A significantly important act has been recently approved, which will strengthen the competitiveness of a traditional Puerto Rican industry that generates 700 direct jobs and 4,500 indirect jobs in Puerto Rico and that has generated about $434 million annually to the Government’s General Fund. Act 178 seeks to retain current rum producers on the Island by increasing the rebate provided to the rum industry, which is based on their marketing and promotional expenditures. It also pursues to attract new and potential rum producers by providing marketing and production incentives if they establish their manufacturing operations in Puerto Rico and export rum to the United States. The rum industry contributes significantly to Puerto Rico’s economic development and in order to remain productive and competitive, the government has to protect and strengthen its rum industry by providing it with the tools necessary to compete effectively.
Rums of Puerto Rico, a division of the Puerto Rico Industrial Development Company (PRIDCO), was created in 1948 to promote the quality and excellence of all the rums manufactured in Puerto Rico. The Rums of Puerto Rico program provides marketing incentives, which are used by the brands to advertise and promote events as part of co-branding campaigns. The program also provides incentives to help reduce the cost of imported ingredients.

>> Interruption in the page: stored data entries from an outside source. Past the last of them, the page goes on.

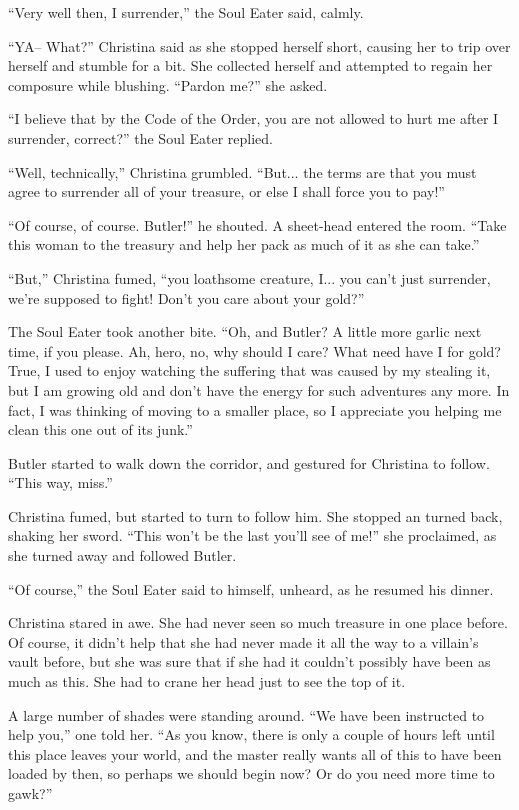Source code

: \documentclass[showtrims,b6paper,draft,10pt]{memoir}
\begin{document}
``Very well then, I surrender,'' the Soul Eater said, calmly.

``YA-- What?'' Christina said as she stopped herself short, causing her to trip over herself and stumble for a bit.  She collected herself and attempted to regain her composure while blushing.  ``Pardon me?'' she asked.

``I believe that by the Code of the Order, you are not allowed to hurt me after I surrender, correct?'' the Soul Eater replied.

``Well, technically,'' Christina grumbled.  ``But... the terms are that you must agree to surrender all of your treasure, or else I shall force you to pay!''

``Of course, of course.  Butler!''  he shouted.  A sheet-head entered the room.  ``Take this woman to the treasury and help her pack as much of it as she can take.''

``But,'' Christina fumed, ``you loathsome creature, I... you can't just surrender, we're supposed to fight!  Don't you care about your gold?''

The Soul Eater took another bite.  ``Oh, and Butler?  A little more garlic next time, if you please.  Ah, hero, no, why should I care?  What need have I for gold?  True, I used to enjoy watching the suffering that was caused by my stealing it, but I am growing old and don't have the energy for such adventures any more.  In fact, I was thinking of moving to a smaller place, so I appreciate you helping me clean this one out of its junk.''

Butler started to walk down the corridor, and gestured for Christina to follow.  ``This way, miss.''

Christina fumed, but started to turn to follow him.  She stopped an turned back, shaking her sword.  ``This won't be the last you'll see of me!'' she proclaimed, as she turned away and followed Butler.

``Of course,'' the Soul Eater said to himself, unheard, as he resumed his dinner.

\timeskip
Christina stared in awe.  She had never seen so much treasure in one place before.  Of course, it didn't help that she had never made it all the way to a villain's vault before, but she was sure that if she had it couldn't possibly have been as much as this.  She had to crane her head just to see the top of it.

A large number of shades were standing around.  ``We have been instructed to help you,'' one told her.  ``As you know, there is only a couple of hours left until this place leaves your world, and the master really wants all of this to have been loaded by then, so perhaps we should begin now?  Or do you need more time to gawk?''
\end{document}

To qualify as a rum producer, the rum must be distilled in Puerto Rico and exported to the mainland. Also, in order to be considered and labeled as Puerto Rican Rum, all rum must be aged at least one year in oak barrels – BY LAW! Of course, many Puerto Rican types of rum are aged for a much longer period than the minimum required. The law also dictates that dark rums must be aged for a minimum of three years. This means that when you consume Puerto Rican rum, you are guaranteed a product of the utmost quality.